Las hijas de Sam se estaban convirtiendo en las mascotas de palacio, sin duda alguna. Creo que los niños siempre han sido mi debilidad... Bueno, y también las ojiverdes menudas, pensé con una sonrisa. Con el paso de los años, había permitido que los niños se tomaran unas libertades en mi presencia que a pocas personas había concedido jamás. Me reí por lo bajo al recordar lo que había ocurrido esa misma mañana.

Después de dejar a Lena en mis habitaciones, me dirigí a la gran sala pública de palacio. Había llegado a detestar este sitio y me había jurado que esta estación iba a esforzarme más para cambiar su aspecto. Se trata de la gran sala donde el público se reúne para verme tomar decisiones sobre los asuntos del reino. La única razón auténtica por la que detesto esa sala es porque fue decorada en una época en que estaba bastante pagada de mí misma. Todo estaba dispuesto para darme el aire de una soberana poderosa. Tras veintitantas estaciones como Conquistadora, había aprendido que las apariencias son lo último que hace poderoso a un gobernante. Ah, ¿por qué estas lecciones sólo se aprenden con la edad?

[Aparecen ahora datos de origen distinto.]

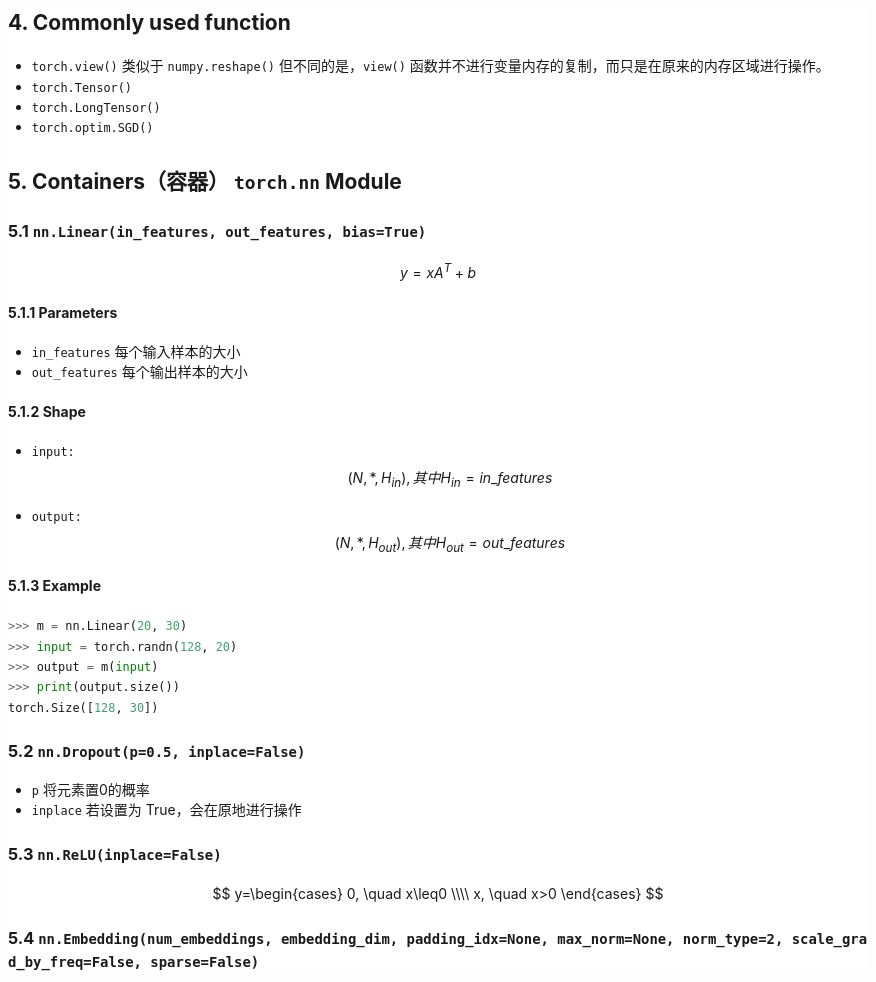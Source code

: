 ## 4. Commonly used function

- `torch.view()` 类似于 `numpy.reshape()` 但不同的是，`view()` 函数并不进行变量内存的复制，而只是在原来的内存区域进行操作。
- `torch.Tensor()`
- `torch.LongTensor()`
- `torch.optim.SGD()`

## 5. Containers（容器） `torch.nn` Module

### 5.1 `nn.Linear(in_features, out_features, bias=True)`

$$y=xA^{T}+b$$

#### 5.1.1 Parameters

- `in_features` 每个输入样本的大小
- `out_features` 每个输出样本的大小

#### 5.1.2 Shape

- `input:` 
$$(N, *, H_{in}), 其中H_{in} = in\_features$$

- `output:`
$$(N, *, H_{out}), 其中H_{out} = out\_features$$

#### 5.1.3 Example

```python
>>> m = nn.Linear(20, 30)
>>> input = torch.randn(128, 20)
>>> output = m(input)
>>> print(output.size())
torch.Size([128, 30])
```

### 5.2 `nn.Dropout(p=0.5, inplace=False)`

- `p` 将元素置0的概率
- `inplace` 若设置为 True，会在原地进行操作

### 5.3 `nn.ReLU(inplace=False)`

$$
y=\begin{cases}
0, \quad x\leq0 \\\\
x, \quad x>0
\end{cases}
$$

### 5.4 `nn.Embedding(num_embeddings, embedding_dim, padding_idx=None, max_norm=None, norm_type=2, scale_grad_by_freq=False, sparse=False)`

La sala contaba con una tarima, sobre la cual se alzaba un trono muy historiado. En estaciones anteriores, me gustaba la imagen que aquello creaba. Sin embargo, al cumplir los cuarenta, hice que se llevaran esa monstruosidad de trono y la quemaran. Ordené que instalaran una de las butacas más cómodas de mis aposentos privados, lejos de la tarima, debo añadir, y concedía audiencias desde allí. Era más informal y menos amenazador para los campesinos sin educación que a menudo recorrían grandes distancias para presentarme una petición. Actualmente, no era inusual ver niños corriendo por la sala o escondidos tras las faldas de sus madres. Tal vez por eso las dos niñas de Sam escaparon tan fácilmente a la atención de los guardias.

Jack, mi administrador, a quien últimamente tenía muy vigilado, no paraba de hablar con tono monocorde sobre una petición relacionada con un grupo de esclavos que se habían amotinado a bordo de un barco que viajaba de Anfípolis a Corinto. Algunas personas aseguraban que algunos de esos esclavos eran ciudadanos libres capturados ilegalmente. Como sabía que Jack estaba implicado aquí en Corinto con los tratantes ilegales, no me sorprendió que fuera él el portavoz de los dueños del barco de mi ciudad natal.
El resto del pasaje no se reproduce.